Approcci come la giustizia riparativa mostrano che è possibile trasformare un conflitto in un’occasione di apprendimento. Chi ha agito in modo lesivo può essere guidato a comprendere l’impatto delle proprie azioni, ad assumersi una responsabilità e a trovare modi concreti per rimediare. Chi ha subito può riacquisire voce, dignità e senso di sicurezza. Il gruppo, infine, può riflettere su ciò che è accaduto e su come prevenire dinamiche simili in futuro.


Questo tipo di lavoro richiede competenze professionali e un quadro educativo condiviso. Ascolto, gestione delle emozioni, comunicazione non violenta e capacità di cooperare sono tutte abilità che si possono e si devono insegnare. Inserirle in modo strutturato nel curricolo significa investire sul benessere della comunità scolastica nel suo insieme.

 

 

Scuola.net per l’educazione alla cittadinanza digitale


In questo scenario, la prevenzione del bullismo e del cyberbullismo passa sempre più attraverso percorsi di educazione digitale strutturati, che accompagnino bambini, bambine, adolescenti e adulti di riferimento nella comprensione dei rischi e delle opportunità della rete. I progetti educativi NeoConnessi Kids e NeoConnessi Young di Scuola.net si muovono esattamente in questa direzione, offrendo alle scuole strumenti didattici pensati per sviluppare competenze, consapevolezza e senso di responsabilità.
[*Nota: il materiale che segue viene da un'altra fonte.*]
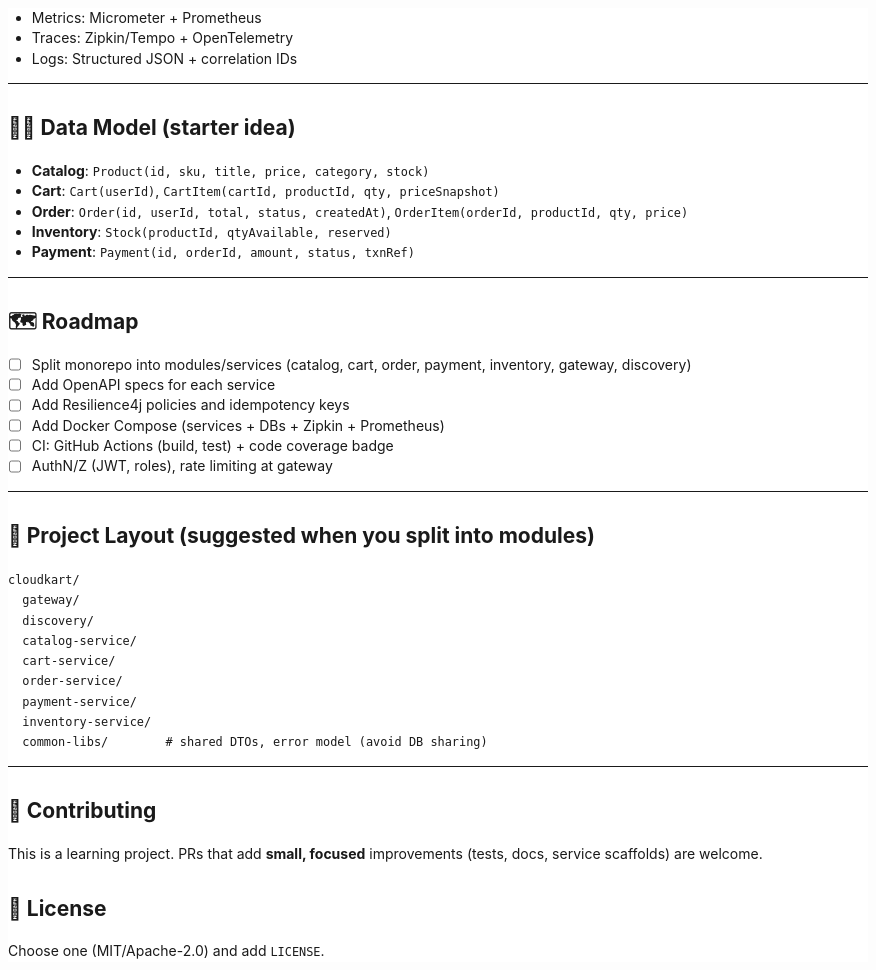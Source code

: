   * Metrics: Micrometer + Prometheus
  * Traces: Zipkin/Tempo + OpenTelemetry
  * Logs: Structured JSON + correlation IDs

---

## 🧑‍🍳 Data Model (starter idea)

* **Catalog**: `Product(id, sku, title, price, category, stock)`
* **Cart**: `Cart(userId)`, `CartItem(cartId, productId, qty, priceSnapshot)`
* **Order**: `Order(id, userId, total, status, createdAt)`, `OrderItem(orderId, productId, qty, price)`
* **Inventory**: `Stock(productId, qtyAvailable, reserved)`
* **Payment**: `Payment(id, orderId, amount, status, txnRef)`

---

## 🗺️ Roadmap

* [ ] Split monorepo into modules/services (catalog, cart, order, payment, inventory, gateway, discovery)
* [ ] Add OpenAPI specs for each service
* [ ] Add Resilience4j policies and idempotency keys
* [ ] Add Docker Compose (services + DBs + Zipkin + Prometheus)
* [ ] CI: GitHub Actions (build, test) + code coverage badge
* [ ] AuthN/Z (JWT, roles), rate limiting at gateway

---

## 📂 Project Layout (suggested when you split into modules)

```
cloudkart/
  gateway/
  discovery/
  catalog-service/
  cart-service/
  order-service/
  payment-service/
  inventory-service/
  common-libs/        # shared DTOs, error model (avoid DB sharing)
```

---

## 🤝 Contributing

This is a learning project. PRs that add **small, focused** improvements (tests, docs, service scaffolds) are welcome.

## 📜 License

Choose one (MIT/Apache-2.0) and add `LICENSE`.

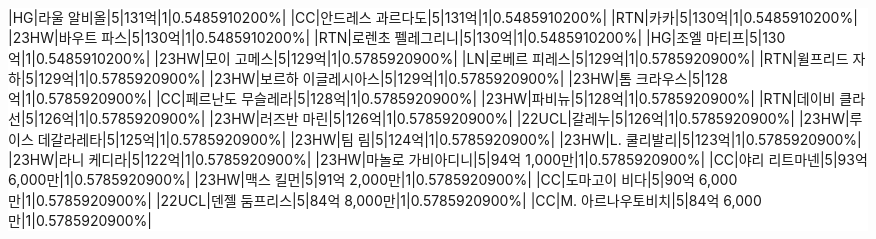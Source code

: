 |HG|라울 알비올|5|131억|1|0.5485910200%|
|CC|안드레스 과르다도|5|131억|1|0.5485910200%|
|RTN|카카|5|130억|1|0.5485910200%|
|23HW|바우트 파스|5|130억|1|0.5485910200%|
|RTN|로렌초 펠레그리니|5|130억|1|0.5485910200%|
|HG|조엘 마티프|5|130억|1|0.5485910200%|
|23HW|모이 고메스|5|129억|1|0.5785920900%|
|LN|로베르 피레스|5|129억|1|0.5785920900%|
|RTN|윌프리드 자하|5|129억|1|0.5785920900%|
|23HW|보르하 이글레시아스|5|129억|1|0.5785920900%|
|23HW|톰 크라우스|5|128억|1|0.5785920900%|
|CC|페르난도 무슬레라|5|128억|1|0.5785920900%|
|23HW|파비뉴|5|128억|1|0.5785920900%|
|RTN|데이비 클라선|5|126억|1|0.5785920900%|
|23HW|러즈반 마린|5|126억|1|0.5785920900%|
|22UCL|갈레누|5|126억|1|0.5785920900%|
|23HW|루이스 데갈라레타|5|125억|1|0.5785920900%|
|23HW|팀 림|5|124억|1|0.5785920900%|
|23HW|L. 쿨리발리|5|123억|1|0.5785920900%|
|23HW|라니 케디라|5|122억|1|0.5785920900%|
|23HW|마놀로 가비아디니|5|94억 1,000만|1|0.5785920900%|
|CC|야리 리트마넨|5|93억 6,000만|1|0.5785920900%|
|23HW|맥스 킬먼|5|91억 2,000만|1|0.5785920900%|
|CC|도마고이 비다|5|90억 6,000만|1|0.5785920900%|
|22UCL|덴젤 둠프리스|5|84억 8,000만|1|0.5785920900%|
|CC|M. 아르나우토비치|5|84억 6,000만|1|0.5785920900%|
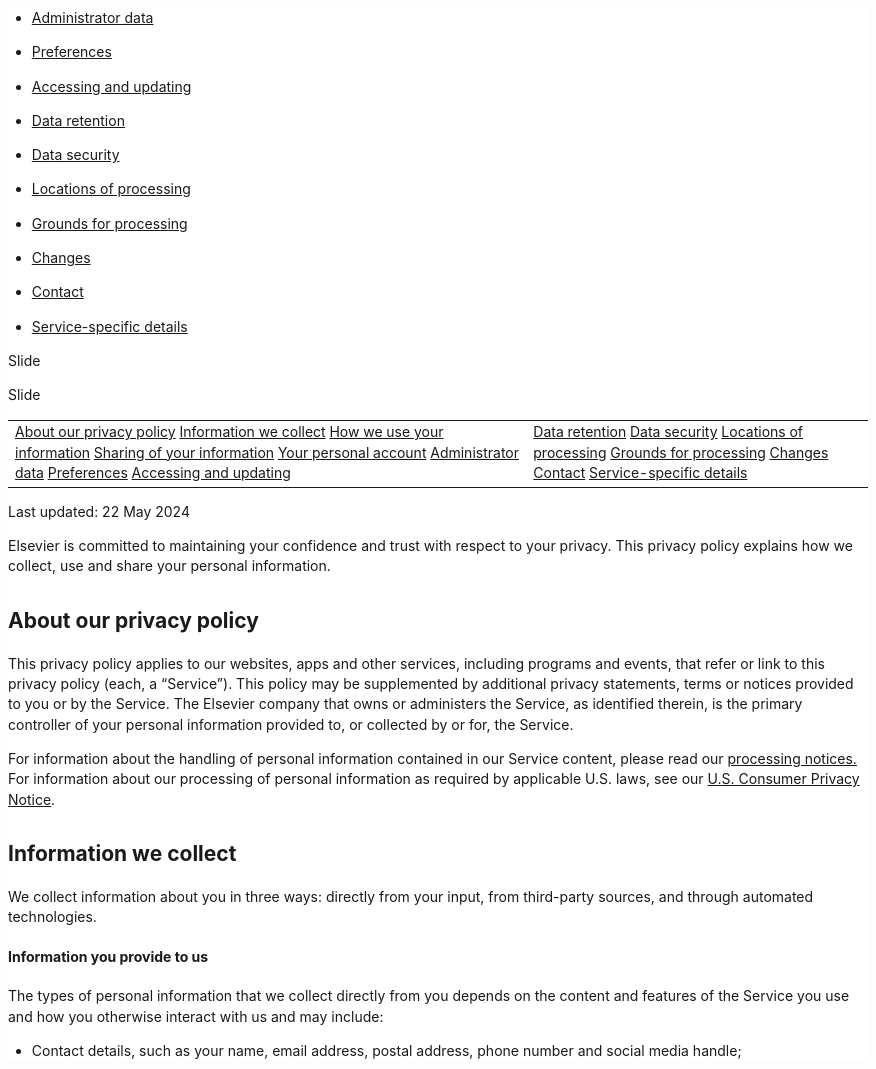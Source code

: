 * [Administrator data](#5-administrator-data)
    
* [Preferences](#6-preferences)
    
* [Accessing and updating](#7-accessing-and-updating)
    
* [Data retention](#8-data-retention)
    
* [Data security](#9-data-security)
    
* [Locations of processing](#10-locations-of-processing)
    
* [Grounds for processing](#11-grounds-for-processing)
    
* [Changes](#12-changes)
    
* [Contact](#13-contact)
    
* [Service-specific details](#14-service-specific-details)
    

Slide

Slide

|     |     |
| --- | --- |
| [About our privacy policy](https://www.elsevier.com/legal/privacy-policy#0-about-our-privacy-policy) [Information we collect](https://www.elsevier.com/legal/privacy-policy#1-information-we-collect) [How we use your information](https://www.elsevier.com/legal/privacy-policy#2-how-we-use-your-information) [Sharing of your information](https://www.elsevier.com/legal/privacy-policy#3-sharing-of-your-information) [Your personal account](https://www.elsevier.com/legal/privacy-policy#4-your-personal-account) [Administrator data](https://www.elsevier.com/legal/privacy-policy#5-administrator-data) [Preferences](https://www.elsevier.com/legal/privacy-policy#6-preferences) [Accessing and updating](https://www.elsevier.com/legal/privacy-policy#7-accessing-and-updating) | [Data retention](https://www.elsevier.com/legal/privacy-policy?utm_campaign=STMJ_246219_CONF_NEWS_AB&utm_medium=email&utm_acid=288723349&SIS_ID=&dgcid=STMJ_246219_CONF_NEWS_AB&CMX_ID=&utm_in=DM515241&utm_source=AC_#8-data-retention) [Data security](https://www.elsevier.com/legal/privacy-policy?utm_campaign=STMJ_246219_CONF_NEWS_AB&utm_medium=email&utm_acid=288723349&SIS_ID=&dgcid=STMJ_246219_CONF_NEWS_AB&CMX_ID=&utm_in=DM515241&utm_source=AC_#9-data-security) [Locations of processing](https://www.elsevier.com/legal/privacy-policy?utm_campaign=STMJ_246219_CONF_NEWS_AB&utm_medium=email&utm_acid=288723349&SIS_ID=&dgcid=STMJ_246219_CONF_NEWS_AB&CMX_ID=&utm_in=DM515241&utm_source=AC_#10-locations-of-processing) [Grounds for processing](https://www.elsevier.com/legal/privacy-policy?utm_campaign=STMJ_246219_CONF_NEWS_AB&utm_medium=email&utm_acid=288723349&SIS_ID=&dgcid=STMJ_246219_CONF_NEWS_AB&CMX_ID=&utm_in=DM515241&utm_source=AC_#11-grounds-for-processing) [Changes](https://www.elsevier.com/legal/privacy-policy?utm_campaign=STMJ_246219_CONF_NEWS_AB&utm_medium=email&utm_acid=288723349&SIS_ID=&dgcid=STMJ_246219_CONF_NEWS_AB&CMX_ID=&utm_in=DM515241&utm_source=AC_#12-changes) [Contact](https://www.elsevier.com/legal/privacy-policy?utm_campaign=STMJ_246219_CONF_NEWS_AB&utm_medium=email&utm_acid=288723349&SIS_ID=&dgcid=STMJ_246219_CONF_NEWS_AB&CMX_ID=&utm_in=DM515241&utm_source=AC_#13-contact) [Service-specific details](https://www.elsevier.com/legal/privacy-policy?utm_campaign=STMJ_246219_CONF_NEWS_AB&utm_medium=email&utm_acid=288723349&SIS_ID=&dgcid=STMJ_246219_CONF_NEWS_AB&CMX_ID=&utm_in=DM515241&utm_source=AC_#14-service-specific-details) |

Last updated: 22 May 2024

Elsevier is committed to maintaining your confidence and trust with respect to your privacy. This privacy policy explains how we collect, use and share your personal information.

About our privacy policy
------------------------

This privacy policy applies to our websites, apps and other services, including programs and events, that refer or link to this privacy policy (each, a “Service”). This policy may be supplemented by additional privacy statements, terms or notices provided to you or by the Service. The Elsevier company that owns or administers the Service, as identified therein, is the primary controller of your personal information provided to, or collected by or for, the Service.

For information about the handling of personal information contained in our Service content, please read our [processing notices.](https://www.elsevier.com/legal/processing-notices) For information about our processing of personal information as required by applicable U.S. laws, see our [U.S. Consumer Privacy Notice](https://www.elsevier.com/legal/us-consumer-privacy-notice).

Information we collect
----------------------

We collect information about you in three ways: directly from your input, from third-party sources, and through automated technologies.

#### Information you provide to us

The types of personal information that we collect directly from you depends on the content and features of the Service you use and how you otherwise interact with us and may include:

* Contact details, such as your name, email address, postal address, phone number and social media handle;
    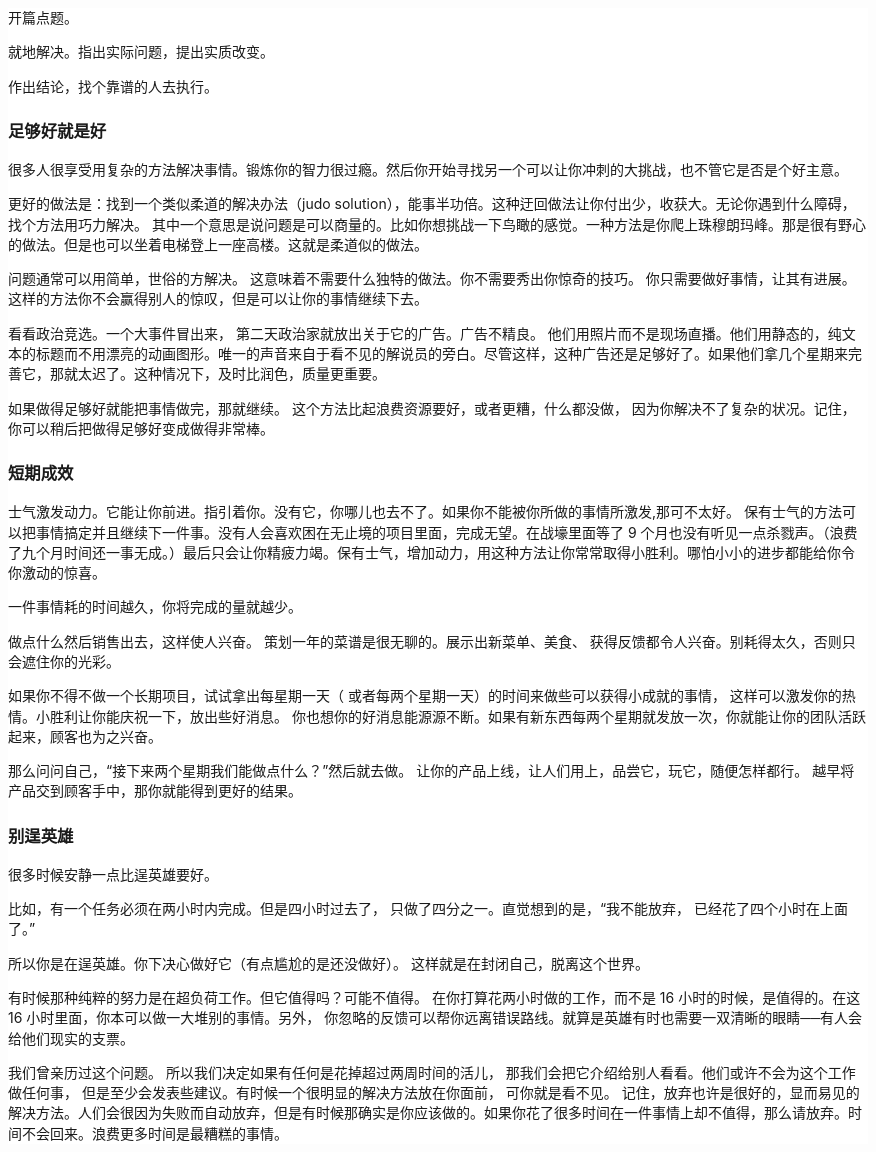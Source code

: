
开篇点题。


就地解决。指出实际问题，提出实质改变。


作出结论，找个靠谱的人去执行。


### 足够好就是好


很多人很享受用复杂的方法解决事情。锻炼你的智力很过瘾。然后你开始寻找另一个可以让你冲刺的大挑战，也不管它是否是个好主意。


更好的做法是：找到一个类似柔道的解决办法（judo solution），能事半功倍。这种迂回做法让你付出少，收获大。无论你遇到什么障碍，找个方法用巧力解决。
其中一个意思是说问题是可以商量的。比如你想挑战一下鸟瞰的感觉。一种方法是你爬上珠穆朗玛峰。那是很有野心的做法。但是也可以坐着电梯登上一座高楼。这就是柔道似的做法。


问题通常可以用简单，世俗的方解决。 这意味着不需要什么独特的做法。你不需要秀出你惊奇的技巧。 你只需要做好事情，让其有进展。 这样的方法你不会赢得别人的惊叹，但是可以让你的事情继续下去。


看看政治竞选。一个大事件冒出来， 第二天政治家就放出关于它的广告。广告不精良。 他们用照片而不是现场直播。他们用静态的，纯文本的标题而不用漂亮的动画图形。唯一的声音来自于看不见的解说员的旁白。尽管这样，这种广告还是足够好了。如果他们拿几个星期来完善它，那就太迟了。这种情况下，及时比润色，质量更重要。


如果做得足够好就能把事情做完，那就继续。 这个方法比起浪费资源要好，或者更糟，什么都没做， 因为你解决不了复杂的状况。记住， 你可以稍后把做得足够好变成做得非常棒。


### 短期成效
士气激发动力。它能让你前进。指引着你。没有它，你哪儿也去不了。如果你不能被你所做的事情所激发,那可不太好。
保有士气的方法可以把事情搞定并且继续下一件事。没有人会喜欢困在无止境的项目里面，完成无望。在战壕里面等了 9 个月也没有听见一点杀戮声。（浪费了九个月时间还一事无成。）最后只会让你精疲力竭。保有士气，增加动力，用这种方法让你常常取得小胜利。哪怕小小的进步都能给你令你激动的惊喜。


一件事情耗的时间越久，你将完成的量就越少。


做点什么然后销售出去，这样使人兴奋。 策划一年的菜谱是很无聊的。展示出新菜单、美食、 获得反馈都令人兴奋。别耗得太久，否则只会遮住你的光彩。


如果你不得不做一个长期项目，试试拿出每星期一天（ 或者每两个星期一天）的时间来做些可以获得小成就的事情， 这样可以激发你的热情。小胜利让你能庆祝一下，放出些好消息。 你也想你的好消息能源源不断。如果有新东西每两个星期就发放一次，你就能让你的团队活跃起来，顾客也为之兴奋。


那么问问自己，“接下来两个星期我们能做点什么？”然后就去做。 让你的产品上线，让人们用上，品尝它，玩它，随便怎样都行。 越早将产品交到顾客手中，那你就能得到更好的结果。


### 别逞英雄


很多时候安静一点比逞英雄要好。


比如，有一个任务必须在两小时内完成。但是四小时过去了， 只做了四分之一。直觉想到的是，“我不能放弃， 已经花了四个小时在上面了。”


所以你是在逞英雄。你下决心做好它（有点尴尬的是还没做好）。 这样就是在封闭自己，脱离这个世界。


有时候那种纯粹的努力是在超负荷工作。但它值得吗？可能不值得。 在你打算花两小时做的工作，而不是 16 小时的时候，是值得的。在这 16 小时里面，你本可以做一大堆别的事情。另外， 你忽略的反馈可以帮你远离错误路线。就算是英雄有时也需要一双清晰的眼睛──有人会给他们现实的支票。


我们曾亲历过这个问题。 所以我们决定如果有任何是花掉超过两周时间的活儿， 那我们会把它介绍给别人看看。他们或许不会为这个工作做任何事， 但是至少会发表些建议。有时候一个很明显的解决方法放在你面前， 可你就是看不见。
记住，放弃也许是很好的，显而易见的解决方法。人们会很因为失败而自动放弃，但是有时候那确实是你应该做的。如果你花了很多时间在一件事情上却不值得，那么请放弃。时间不会回来。浪费更多时间是最糟糕的事情。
NeoConnessi Kids è rivolto alla scuola primaria e lavora sull’uso consapevole delle tecnologie fin dalle prime esperienze online. Attraverso attività, contenuti e linguaggi adatti all’età, il percorso aiuta a riconoscere comportamenti a rischio, a comprendere l’importanza del rispetto e a costruire le basi di una cittadinanza digitale sana, coinvolgendo anche le famiglie. 


NeoConnessi Young, invece, si rivolge alla secondaria di primo grado e alla secondaria di secondo grado e affronta in modo più approfondito temi come identità digitale, privacy, reputazione online e dinamiche di gruppo nei contesti social.


Per i docenti, questi percorsi rappresentano un supporto concreto per integrare l’educazione digitale e la prevenzione del cyberbullismo nella didattica quotidiana, senza appesantire il curricolo. I materiali e le attività proposte permettono di lavorare in modo sistematico su quegli aspetti relazionali e comunicativi che sono al centro delle dinamiche di bullismo. In questo modo, la scuola può trasformare una ricorrenza simbolica in un lavoro educativo continuativo, capace di incidere davvero sulla vita e sul benessere delle classi.